Instructions to follow:
Below this line is a set of entries; quote exactly the lines from the line that contains "Exporting a single mesh can" to the line that contains "- 16-bit Vertex", both lines included.

[Stored dataset items]
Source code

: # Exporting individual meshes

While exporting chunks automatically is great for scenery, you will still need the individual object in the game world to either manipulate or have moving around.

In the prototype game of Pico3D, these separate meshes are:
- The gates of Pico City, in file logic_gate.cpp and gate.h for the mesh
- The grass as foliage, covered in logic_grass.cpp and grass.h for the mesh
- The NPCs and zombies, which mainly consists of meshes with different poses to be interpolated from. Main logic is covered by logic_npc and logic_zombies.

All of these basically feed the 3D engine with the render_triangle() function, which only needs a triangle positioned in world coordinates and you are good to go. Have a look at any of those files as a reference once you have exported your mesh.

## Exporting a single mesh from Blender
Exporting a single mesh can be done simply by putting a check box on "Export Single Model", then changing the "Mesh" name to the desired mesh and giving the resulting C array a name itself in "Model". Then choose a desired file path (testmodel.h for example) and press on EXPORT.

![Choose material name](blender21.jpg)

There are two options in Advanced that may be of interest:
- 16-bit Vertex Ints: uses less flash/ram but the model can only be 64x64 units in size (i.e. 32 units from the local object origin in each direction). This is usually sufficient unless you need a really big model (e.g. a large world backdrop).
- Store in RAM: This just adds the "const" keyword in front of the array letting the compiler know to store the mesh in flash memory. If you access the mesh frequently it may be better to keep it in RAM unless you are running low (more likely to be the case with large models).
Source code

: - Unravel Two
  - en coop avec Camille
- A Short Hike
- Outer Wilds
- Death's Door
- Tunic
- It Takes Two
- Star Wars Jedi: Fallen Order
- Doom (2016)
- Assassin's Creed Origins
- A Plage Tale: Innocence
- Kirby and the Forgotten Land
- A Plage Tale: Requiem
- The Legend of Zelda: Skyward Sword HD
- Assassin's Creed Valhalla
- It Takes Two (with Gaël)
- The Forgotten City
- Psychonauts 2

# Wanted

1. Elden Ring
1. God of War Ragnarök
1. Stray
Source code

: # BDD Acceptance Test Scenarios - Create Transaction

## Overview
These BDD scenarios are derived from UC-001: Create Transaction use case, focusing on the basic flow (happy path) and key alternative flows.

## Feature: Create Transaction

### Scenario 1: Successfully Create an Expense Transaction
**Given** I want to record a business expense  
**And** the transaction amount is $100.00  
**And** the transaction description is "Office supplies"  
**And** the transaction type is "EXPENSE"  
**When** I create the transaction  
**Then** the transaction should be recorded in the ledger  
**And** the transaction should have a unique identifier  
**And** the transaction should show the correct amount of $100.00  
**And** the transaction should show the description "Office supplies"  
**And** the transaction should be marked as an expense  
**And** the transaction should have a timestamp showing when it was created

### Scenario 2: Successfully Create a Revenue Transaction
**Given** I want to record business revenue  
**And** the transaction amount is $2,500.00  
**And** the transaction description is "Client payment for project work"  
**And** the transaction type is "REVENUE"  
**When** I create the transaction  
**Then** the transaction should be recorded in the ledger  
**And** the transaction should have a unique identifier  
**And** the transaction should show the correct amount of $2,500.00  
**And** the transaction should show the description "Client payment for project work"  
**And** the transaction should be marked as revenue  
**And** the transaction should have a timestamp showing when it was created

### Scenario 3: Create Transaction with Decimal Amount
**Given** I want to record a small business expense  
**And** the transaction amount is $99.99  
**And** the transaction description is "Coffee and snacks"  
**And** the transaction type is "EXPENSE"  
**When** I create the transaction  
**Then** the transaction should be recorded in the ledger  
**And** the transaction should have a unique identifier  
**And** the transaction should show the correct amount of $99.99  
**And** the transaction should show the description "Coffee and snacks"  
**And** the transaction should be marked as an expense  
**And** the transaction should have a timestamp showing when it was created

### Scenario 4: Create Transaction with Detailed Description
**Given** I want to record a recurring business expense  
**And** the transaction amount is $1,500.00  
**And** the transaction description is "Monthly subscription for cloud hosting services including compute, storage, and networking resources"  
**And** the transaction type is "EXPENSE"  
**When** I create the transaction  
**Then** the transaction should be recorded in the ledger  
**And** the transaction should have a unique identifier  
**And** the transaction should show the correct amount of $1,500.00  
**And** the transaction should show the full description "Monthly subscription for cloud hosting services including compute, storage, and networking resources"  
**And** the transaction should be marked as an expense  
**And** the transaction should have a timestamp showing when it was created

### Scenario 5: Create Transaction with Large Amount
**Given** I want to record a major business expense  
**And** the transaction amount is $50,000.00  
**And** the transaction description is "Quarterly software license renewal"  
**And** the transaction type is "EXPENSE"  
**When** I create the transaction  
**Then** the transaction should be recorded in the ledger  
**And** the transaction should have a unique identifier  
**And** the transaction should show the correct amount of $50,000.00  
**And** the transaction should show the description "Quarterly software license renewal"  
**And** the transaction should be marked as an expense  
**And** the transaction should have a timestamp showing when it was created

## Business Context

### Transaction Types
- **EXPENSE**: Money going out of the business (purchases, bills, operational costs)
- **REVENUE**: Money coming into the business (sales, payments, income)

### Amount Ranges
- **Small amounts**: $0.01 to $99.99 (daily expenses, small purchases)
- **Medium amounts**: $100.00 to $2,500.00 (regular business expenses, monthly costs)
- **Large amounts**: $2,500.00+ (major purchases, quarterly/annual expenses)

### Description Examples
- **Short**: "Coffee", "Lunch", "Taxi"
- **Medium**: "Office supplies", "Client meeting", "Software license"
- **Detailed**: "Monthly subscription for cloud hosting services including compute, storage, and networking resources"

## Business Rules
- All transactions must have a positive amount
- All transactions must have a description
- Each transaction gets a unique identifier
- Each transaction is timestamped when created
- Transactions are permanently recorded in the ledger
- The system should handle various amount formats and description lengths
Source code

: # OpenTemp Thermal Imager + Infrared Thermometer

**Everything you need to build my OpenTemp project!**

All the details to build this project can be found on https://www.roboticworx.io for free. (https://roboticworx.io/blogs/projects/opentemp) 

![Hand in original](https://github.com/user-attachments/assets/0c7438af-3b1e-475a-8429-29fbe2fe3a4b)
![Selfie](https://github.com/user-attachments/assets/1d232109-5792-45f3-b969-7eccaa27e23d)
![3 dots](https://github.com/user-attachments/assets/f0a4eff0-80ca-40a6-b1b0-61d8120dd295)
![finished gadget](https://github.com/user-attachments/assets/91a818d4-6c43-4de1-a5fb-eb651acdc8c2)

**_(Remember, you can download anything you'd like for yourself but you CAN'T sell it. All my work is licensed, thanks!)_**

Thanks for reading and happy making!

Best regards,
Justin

Result below:
Exporting a single mesh can be done simply by putting a check box on "Export Single Model", then changing the "Mesh" name to the desired mesh and giving the resulting C array a name itself in "Model". Then choose a desired file path (testmodel.h for example) and press on EXPORT.

![Choose material name](blender21.jpg)

There are two options in Advanced that may be of interest:
- 16-bit Vertex Ints: uses less flash/ram but the model can only be 64x64 units in size (i.e. 32 units from the local object origin in each direction). This is usually sufficient unless you need a really big model (e.g. a large world backdrop).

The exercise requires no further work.